On Apr 4, 2020, at 12:45, Pete Wicken <petewic...@gmail.com> wrote:
> 
> 
> Agreed that this could be achieved by a third party library; and probably 
> already is - but the ipaddress module in Python could also have been one.

Well, it was. Go read PEP 3144 that added it, and the discussion threads behind 
it. For years, there were attempts to propose an IP address library to Python 
that didn’t even make it as far as the PEP stage. Finally someone proposed 
adopting Google’s ipaddr—which wasn’t quite a category killer, but was very 
popular, and had a stable API, and the authors were willing to donate it. And 
it was rejected. Peter Moody took all the issues that came of during that 
discussion and forked ipaddr and came up with a new design that answered all of 
people’s concerns. He published a reference implementation and for months took 
feedback on it and improved it. Then he was ready to propose that for 
provisional acceptance into the stdlib (and to convert the external package 
into a backport for older versions of Python if it was accepted). And, after 
another round of bikeshedding, it got in.

The existence of ipaddress should make the process for macaddress easier. (For 
one thing, a lot of design questions where two options seem good can be 
answered quickly by saying “ipaddress has the same question, see this thread, 
and they decided on A, so netaddress should also decide on A, both for the same 
reasons and for compatibility with ipaddress”.) But it still has to be done.

If there already is a good library on PyPI today, it would make more sense to 
adopt it, or to use it as a starting point, than to start from scratch. The 
same way ipaddress happened—but hopefully less work. 

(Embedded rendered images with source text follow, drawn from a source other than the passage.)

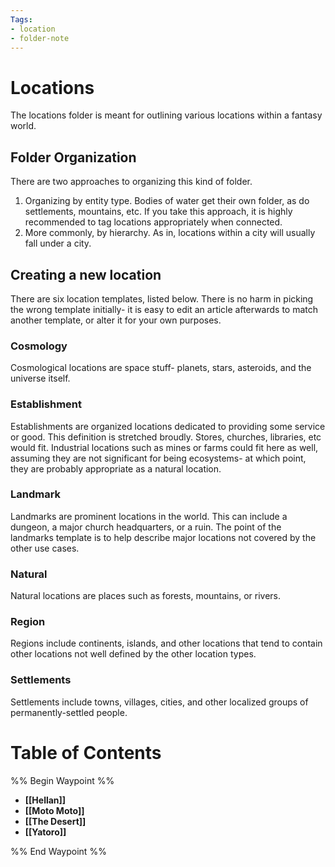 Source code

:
 ```yaml
---
Tags:
- location
- folder-note
---
```

# Locations

The locations folder is meant for outlining various locations within a fantasy world. 

## Folder Organization

There are two approaches to organizing this kind of folder.
1. Organizing by entity type. Bodies of water get their own folder, as do settlements, mountains, etc. If you take this approach, it is highly recommended to tag locations appropriately when connected.
2. More commonly, by hierarchy. As in, locations within a city will usually fall under a city.

## Creating a new location

There are six location templates, listed below. There is no harm in picking the wrong template initially- it is easy to edit an article afterwards to match another template, or alter it for your own purposes.

### Cosmology

Cosmological locations are space stuff- planets, stars, asteroids, and the universe itself.

###  Establishment

Establishments are organized locations dedicated to providing some service or good. This definition is stretched broudly. Stores, churches, libraries, etc would fit. Industrial locations such as mines or farms could fit here as well, assuming they are not significant for being ecosystems- at which point, they are probably appropriate as a natural location.

### Landmark

Landmarks are prominent locations in the world. This can include a dungeon, a major church headquarters, or a ruin. The point of the landmarks template is to help describe major locations not covered by the other use cases.

### Natural

Natural locations are places such as forests, mountains, or rivers.

### Region

Regions include continents, islands, and other locations that tend to contain other locations not well defined by the other location types.

### Settlements

Settlements include towns, villages, cities, and other localized groups of permanently-settled people.

# Table of Contents

%% Begin Waypoint %%
- **[[Hellan]]**
- **[[Moto Moto]]**
- **[[The Desert]]**
- **[[Yatoro]]**

%% End Waypoint %%
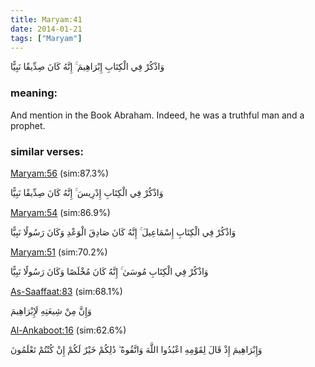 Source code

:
 ```yaml
---
title: Maryam:41
date: 2014-01-21
tags: ["Maryam"]
---
```

وَاذْكُرْ فِي الْكِتَابِ إِبْرَاهِيمَ ۚ إِنَّهُ كَانَ صِدِّيقًا نَبِيًّا
### meaning: 
And mention in the Book Abraham. Indeed, he was a truthful man and a prophet.
### similar verses: 

[Maryam:56](/19/56) (sim:87.3%)

وَاذْكُرْ فِي الْكِتَابِ إِدْرِيسَ ۚ إِنَّهُ كَانَ صِدِّيقًا نَبِيًّا

[Maryam:54](/19/54) (sim:86.9%)

وَاذْكُرْ فِي الْكِتَابِ إِسْمَاعِيلَ ۚ إِنَّهُ كَانَ صَادِقَ الْوَعْدِ وَكَانَ رَسُولًا نَبِيًّا

[Maryam:51](/19/51) (sim:70.2%)

وَاذْكُرْ فِي الْكِتَابِ مُوسَىٰ ۚ إِنَّهُ كَانَ مُخْلَصًا وَكَانَ رَسُولًا نَبِيًّا

[As-Saaffaat:83](/37/83) (sim:68.1%)

وَإِنَّ مِنْ شِيعَتِهِ لَإِبْرَاهِيمَ

[Al-Ankaboot:16](/29/16) (sim:62.6%)

وَإِبْرَاهِيمَ إِذْ قَالَ لِقَوْمِهِ اعْبُدُوا اللَّهَ وَاتَّقُوهُ ۖ ذَٰلِكُمْ خَيْرٌ لَكُمْ إِنْ كُنْتُمْ تَعْلَمُونَ
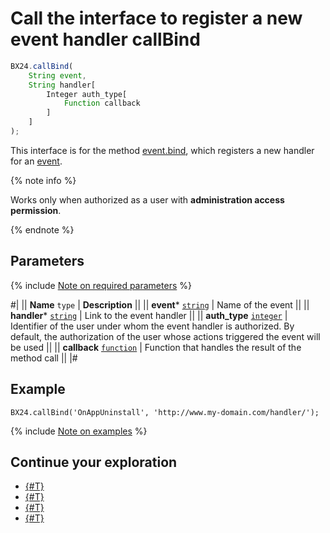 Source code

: # Call the interface to register a new event handler callBind

```js
BX24.callBind(
    String event,
    String handler[
        Integer auth_type[
            Function callback
        ]
    ]
);
```

This interface is for the method [event.bind](../../events/event-bind.md), which registers a new handler for an [event](../../common/events/index.md).

{% note info %}

Works only when authorized as a user with **administration access permission**.

{% endnote %}

## Parameters

{% include [Note on required parameters](../../../_includes/required.md) %}

#|
|| **Name**
`type` | **Description** ||
|| **event***
[`string`](../../data-types.md) | Name of the event ||
|| **handler***
[`string`](../../data-types.md) | Link to the event handler ||
|| **auth_type**
[`integer`](../../data-types.md) | Identifier of the user under whom the event handler is authorized. By default, the authorization of the user whose actions triggered the event will be used ||
|| **callback**
[`function`](../../data-types.md) | Function that handles the result of the method call ||
|#

## Example

```http
BX24.callBind('OnAppUninstall', 'http://www.my-domain.com/handler/');
```

{% include [Note on examples](../../../_includes/examples.md) %}

## Continue your exploration

- [{#T}](./bx24-call-unbind.md)
- [{#T}](./bx24-call-method.md)
- [{#T}](./bx24-call-batch.md)
- [{#T}](./files.md)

If there isn’t a good existing candidate, so it has to be designed from 
scratch, very few things go directly into the stdlib. Even things that are 
designed from the start to land there, like tulip (designed to become asyncio, 
which it did) and regex (designed to replace re, which it still hasn’t after 8 
years or work) are almost always shared and used in the field before they’re 
proposed for inclusion (and then converted into a backport after inclusion). 
Although again, the process should be a lot easier with macaddress than with 
something as complicated as regex or as unprecedented as tulip.